Information below:

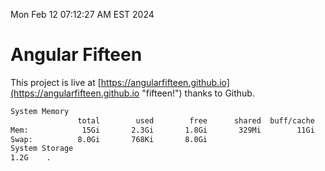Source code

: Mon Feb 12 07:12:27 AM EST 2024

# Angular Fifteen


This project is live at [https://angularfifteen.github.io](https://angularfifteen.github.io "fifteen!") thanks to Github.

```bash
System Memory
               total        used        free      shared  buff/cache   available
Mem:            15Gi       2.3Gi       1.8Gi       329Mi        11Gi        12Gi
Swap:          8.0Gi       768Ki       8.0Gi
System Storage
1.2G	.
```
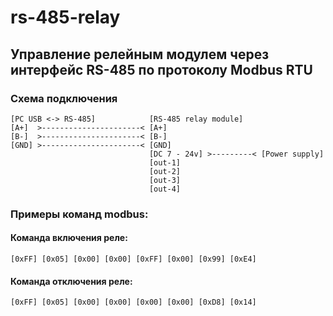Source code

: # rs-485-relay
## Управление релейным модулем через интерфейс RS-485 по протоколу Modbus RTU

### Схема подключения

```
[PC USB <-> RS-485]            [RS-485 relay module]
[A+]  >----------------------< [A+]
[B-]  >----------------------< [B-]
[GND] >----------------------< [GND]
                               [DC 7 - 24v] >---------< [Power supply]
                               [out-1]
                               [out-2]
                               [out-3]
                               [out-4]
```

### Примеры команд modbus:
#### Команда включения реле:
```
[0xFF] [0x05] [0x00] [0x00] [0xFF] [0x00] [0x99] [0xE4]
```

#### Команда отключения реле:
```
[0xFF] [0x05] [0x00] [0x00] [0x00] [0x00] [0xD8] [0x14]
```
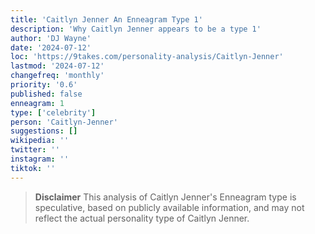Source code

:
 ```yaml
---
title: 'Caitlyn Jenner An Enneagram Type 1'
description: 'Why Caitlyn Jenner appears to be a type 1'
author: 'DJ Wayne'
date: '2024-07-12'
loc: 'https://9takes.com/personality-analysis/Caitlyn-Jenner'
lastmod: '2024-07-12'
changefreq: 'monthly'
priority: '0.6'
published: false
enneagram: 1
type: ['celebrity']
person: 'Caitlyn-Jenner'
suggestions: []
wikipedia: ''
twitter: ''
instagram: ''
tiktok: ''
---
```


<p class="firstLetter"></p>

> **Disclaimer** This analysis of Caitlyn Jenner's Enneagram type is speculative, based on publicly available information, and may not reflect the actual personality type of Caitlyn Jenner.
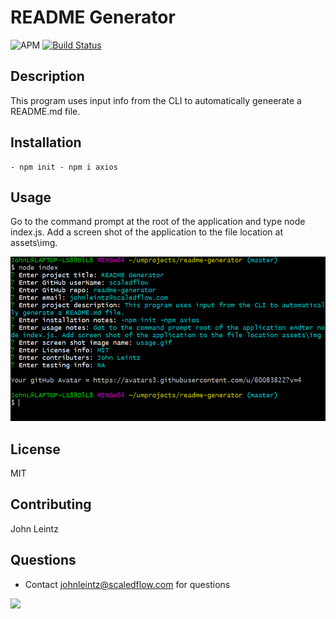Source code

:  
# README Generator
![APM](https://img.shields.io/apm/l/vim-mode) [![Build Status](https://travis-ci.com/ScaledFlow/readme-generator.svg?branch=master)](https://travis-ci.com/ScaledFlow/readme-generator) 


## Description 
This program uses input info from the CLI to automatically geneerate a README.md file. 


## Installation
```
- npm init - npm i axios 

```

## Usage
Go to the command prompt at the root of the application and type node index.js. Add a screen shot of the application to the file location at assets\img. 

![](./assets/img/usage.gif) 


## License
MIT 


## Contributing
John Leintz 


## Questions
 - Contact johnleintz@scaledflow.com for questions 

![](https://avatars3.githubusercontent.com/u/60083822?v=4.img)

End of Information.

- _What the exercise asks_:
Quote the material above exactly, from the line holding "#### Команда отключения" through its last line, including both. Omit the pictures.

- _Response to this exercise_:
#### Команда отключения реле:
```
[0xFF] [0x05] [0x00] [0x00] [0x00] [0x00] [0xD8] [0x14]
```
Source code

:
 ```yaml
---
title: 'Caitlyn Jenner An Enneagram Type 1'
description: 'Why Caitlyn Jenner appears to be a type 1'
author: 'DJ Wayne'
date: '2024-07-12'
loc: 'https://9takes.com/personality-analysis/Caitlyn-Jenner'
lastmod: '2024-07-12'
changefreq: 'monthly'
priority: '0.6'
published: false
enneagram: 1
type: ['celebrity']
person: 'Caitlyn-Jenner'
suggestions: []
wikipedia: ''
twitter: ''
instagram: ''
tiktok: ''
---
```


<p class="firstLetter"></p>

> **Disclaimer** This analysis of Caitlyn Jenner's Enneagram type is speculative, based on publicly available information, and may not reflect the actual personality type of Caitlyn Jenner.
Source code

:  
# README Generator
![APM](https://img.shields.io/apm/l/vim-mode) [![Build Status](https://travis-ci.com/ScaledFlow/readme-generator.svg?branch=master)](https://travis-ci.com/ScaledFlow/readme-generator) 


## Description 
This program uses input info from the CLI to automatically geneerate a README.md file. 


## Installation
```
- npm init - npm i axios 

```

## Usage
Go to the command prompt at the root of the application and type node index.js. Add a screen shot of the application to the file location at assets\img. 

![](./assets/img/usage.gif) 


## License
MIT 


## Contributing
John Leintz 


## Questions
 - Contact johnleintz@scaledflow.com for questions 

![](https://avatars3.githubusercontent.com/u/60083822?v=4.img)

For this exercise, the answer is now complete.